Medical billing and coding must be noticed as they are vital to any medical facility. To achieve better patient safety, on-time payment, and efficient operations, every medical facility should be accurate in these both. Health insurance takes care of the key portion of healthcare expenses, although there is a huge demand for correct medical billing and coding services.
Medical billing and coding are considered essential because the payments for medical services provided to patients are directly impacted by this process. Therefore, no compromise can be handled with accuracy in medical billing and coding. Inappropriate and failed medical coding and billing are a reflection of bad administrative service in any healthcare facility. When reasonable medical claims management is applied, it provides better collectible revenue.
Medical coder v/s medical biller
A medical coder is an expert in decoding the procedure or service written on the document of the patient provided by a health practitioner. A medical coder also determines the correct procedure and diagnosis code to submit. Skilled and well-trained medical coder spends most of their time evaluating and accurately coding the data to ensure an error-free medical billing process.

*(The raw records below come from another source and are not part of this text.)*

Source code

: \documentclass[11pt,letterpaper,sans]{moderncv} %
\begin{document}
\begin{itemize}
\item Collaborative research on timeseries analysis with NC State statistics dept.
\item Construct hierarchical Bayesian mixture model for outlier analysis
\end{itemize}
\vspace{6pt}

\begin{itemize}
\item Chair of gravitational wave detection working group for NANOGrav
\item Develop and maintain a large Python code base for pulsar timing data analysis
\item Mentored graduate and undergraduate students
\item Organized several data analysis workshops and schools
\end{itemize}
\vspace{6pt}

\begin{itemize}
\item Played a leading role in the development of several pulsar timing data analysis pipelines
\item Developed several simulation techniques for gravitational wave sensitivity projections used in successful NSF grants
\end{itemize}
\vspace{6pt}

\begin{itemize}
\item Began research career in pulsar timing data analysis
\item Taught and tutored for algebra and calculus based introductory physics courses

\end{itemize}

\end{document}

On the other hand, a medical biller puts the claims with correct medical codes and submits the claim to the insurance company for billing. The next role of a medical biller is to be in touch with the insurance company and follow up about claim approval. If any discrepancy or return comes from the insurance company, the medical biller then approaches to patient and informs them about the same.

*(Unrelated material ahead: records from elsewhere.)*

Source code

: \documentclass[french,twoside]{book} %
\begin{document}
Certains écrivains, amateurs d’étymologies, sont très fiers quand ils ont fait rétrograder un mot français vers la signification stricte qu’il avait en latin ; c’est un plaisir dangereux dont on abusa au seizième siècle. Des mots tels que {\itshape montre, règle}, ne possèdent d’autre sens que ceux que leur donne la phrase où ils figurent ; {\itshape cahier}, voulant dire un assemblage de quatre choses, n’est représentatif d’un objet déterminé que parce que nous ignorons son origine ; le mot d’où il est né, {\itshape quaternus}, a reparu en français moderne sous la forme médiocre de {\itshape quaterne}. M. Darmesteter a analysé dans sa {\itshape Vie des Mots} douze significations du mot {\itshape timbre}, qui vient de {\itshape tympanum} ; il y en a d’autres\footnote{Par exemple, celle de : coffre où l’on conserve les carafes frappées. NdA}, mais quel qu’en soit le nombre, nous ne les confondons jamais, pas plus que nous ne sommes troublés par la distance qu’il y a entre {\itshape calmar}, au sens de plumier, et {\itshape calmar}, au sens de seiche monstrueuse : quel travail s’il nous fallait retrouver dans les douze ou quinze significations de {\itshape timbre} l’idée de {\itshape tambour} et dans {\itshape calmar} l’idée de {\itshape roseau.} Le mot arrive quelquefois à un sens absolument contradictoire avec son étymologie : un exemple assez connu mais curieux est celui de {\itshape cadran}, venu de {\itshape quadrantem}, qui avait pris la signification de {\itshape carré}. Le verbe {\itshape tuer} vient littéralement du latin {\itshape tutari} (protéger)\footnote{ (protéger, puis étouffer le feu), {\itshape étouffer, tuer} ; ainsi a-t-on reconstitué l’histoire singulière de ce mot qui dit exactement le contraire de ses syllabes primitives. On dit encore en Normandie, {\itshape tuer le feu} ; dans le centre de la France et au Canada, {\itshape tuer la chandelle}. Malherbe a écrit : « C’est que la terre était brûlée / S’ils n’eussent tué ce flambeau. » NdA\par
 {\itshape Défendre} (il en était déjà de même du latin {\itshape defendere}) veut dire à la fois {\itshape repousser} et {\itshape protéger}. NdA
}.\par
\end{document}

How important is accuracy in medical billing and coding
Medical billing and coding are all about accuracy only. If any errors or flaws are there, then it will hamper the claims approval process. Therefore, medical billing and coding accuracy are crucial to submit claims on time. Accurate medical claims have a high chance of getting approved in a short time and reduce account receivables.

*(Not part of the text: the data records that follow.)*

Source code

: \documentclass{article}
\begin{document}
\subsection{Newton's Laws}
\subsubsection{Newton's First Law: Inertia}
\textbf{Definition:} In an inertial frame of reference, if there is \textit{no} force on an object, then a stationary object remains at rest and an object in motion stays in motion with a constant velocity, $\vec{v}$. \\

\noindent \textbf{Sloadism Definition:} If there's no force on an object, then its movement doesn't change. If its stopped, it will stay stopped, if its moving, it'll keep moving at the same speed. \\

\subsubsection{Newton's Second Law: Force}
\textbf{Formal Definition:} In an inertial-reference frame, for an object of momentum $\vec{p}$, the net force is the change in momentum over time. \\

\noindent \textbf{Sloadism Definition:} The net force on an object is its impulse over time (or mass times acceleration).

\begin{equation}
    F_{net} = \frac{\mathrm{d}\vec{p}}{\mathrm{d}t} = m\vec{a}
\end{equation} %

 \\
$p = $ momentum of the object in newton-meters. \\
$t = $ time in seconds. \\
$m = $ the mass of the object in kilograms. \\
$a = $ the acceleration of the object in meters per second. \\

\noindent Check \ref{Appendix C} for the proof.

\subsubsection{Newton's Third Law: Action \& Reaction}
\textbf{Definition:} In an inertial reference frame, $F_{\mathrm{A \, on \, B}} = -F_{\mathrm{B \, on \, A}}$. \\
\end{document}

Impact of incorrect medical billing
Errors in medical billing create a ruckus among patients and make them panic. It impacts patients through facing financial downtime, explaining things on a phone call for a long time, being pushed to pay extra amounts, and others. This creates dissatisfaction for patients and they will think twice before visiting.
Errors to be avoided
Inappropriate use of balance billing
Balance billing is the practice of physicians’ ability to bill patients for outstanding balances after the submission of bills through an insurance company. Physicians not bound by in-network rate agreements can bill patients for the full remaining balance.
Duplicate billing occurs when a medical services provider attempts to bill Medicaid or medicare and at the same time, the insurance company also bills for the same patient. Or when two providers get paid for the services provided to the same patient, for the same patient, and at the same time.
Under-coding and over coding
Under coding and over-coding can have a deep damage Overcoding may result in insurance companies taking higher reimbursements rather than the right reimbursement. Here, the consequences of getting detained outweigh the benefits of getting high paychecks. On the other hand, under-coding can result in the loss of revenue for medical service providers.